0006431: memleak in unitsync? - MantisBT

2025-08-03 21:48 CEST

View Issue Details [ Jump to Notes ]

[ Issue History ] [ Print ]

ID

Project

Category

View Status

Date Submitted

Last Update

0006431

Spring engine

General

public

2021-01-03 04:26

2021-01-04 05:11

Reporter

FabriceFABS

Assigned To

Priority

normal

Severity

minor

Reproducibility

always

Status

feedback

Resolution

reopened

Product Version

105.0

Target Version

Fixed in Version

Summary

0006431: memleak in unitsync?

Description

FYI, we worked with Bibim a couple of hours on it.
All is in the title... :
Unitsync fails randomly when starting spads multi instances

After some work, I/we've found several tests :

#### TEST 1 ####
If I got my regular ./spring/maps number in it (~ 500), on first instance of spads launch, it runs, for exemple [ACE]Been, no problem.
FYI [SPADS] Spring archives loading process took 16 minutes and 53 seconds to generate its first cache.

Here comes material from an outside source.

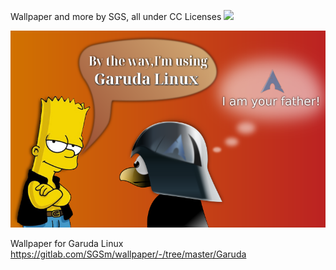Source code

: Wallpaper and more by SGS, all under CC Licenses <img src=https://gitlab.com/SGSm/wallpaper/-/raw/master/by-nc-nd.png>

<img src=https://github.com/sgse/wallpaper/blob/master/Garuda-btw-02-sgs.png>

Wallpaper for Garuda Linux https://gitlab.com/SGSm/wallpaper/-/tree/master/Garuda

A second instance of spads, for exemple [ACE]Mettalic, fails on this step :
******************
NOTICE - [SPADS] Initializing SPADS 0.12.21
NOTICE - [SPADS] Loading Spring archives using unitsync library version 105.0
Processus arrêté (process ended)
******************
No log available, however, bibim modified code that permits to see that it fails during the scan of the maps archives.
We had to remove bilateral.sdz (1st fail «Processus arrêté») and on Eisland.sdz (2nd fail «Processus arrêté»).
We notice that finally this instance of [ACE]Metallic can be run without those 2 maps.
I opened those 2 maps, and didn't found actually anything wrong, to be checked.
Both are in "old" format : ie > only 3 files in it.

#### TEST 2 ####
./spring/maps contains only 6 maps :
Comet Catcher Redux, DeltaSiegeDry, Red Comet, Red Comet v1.3, Throne v5 & TheRockFinal.
Nothing wrong to run several instance, no problem.
However, I found that it stops a long time on the archives, on certains hosts, it seems frozen on this step, even if there are only 5 maps.

#### TEST 3 ####
Remove of .spring[Pool/Rapid/Packages] (mv to Temp)
Launching [ACE]Been => Unbelievable... Took 10s to scan maps, surely due that the cache already done above.
Next instance of spads failed the same.
Replace back [Pool/Rapid/Packages] into ./spring
All spads server has been !quit

#### TEST 4 ####
After this, run only [ACE]Been on 105.0 > OK
Another 105.0 instance is trying to launch on [ACE]Fusion but failed around this map archive scan :
...
mapName=4B_facility
mapName=4_bases_v3
mapName=Aberdeen3v3v3
mapName=Aberdeen6v6_Fix
Processus arrêté

#### TEST 5 ####
Run only [ACE]Been on 105.0 > OK
Archive cash already done and ok, scan took ~1 sec during spads launch.
cp of [ACE]Been/cache/105rel- to [ACE]*/cache/105rel-
Result : All other hosts runs correctly and launched fine and fast like [ACE]Been.

*** CONCLUSION ***
So... I know that #### TEST 5 #### is clearly not the solution, but it works.
There's something wrong with unitsync scans archives when there's already a spads's host running fine with 105.0 engine.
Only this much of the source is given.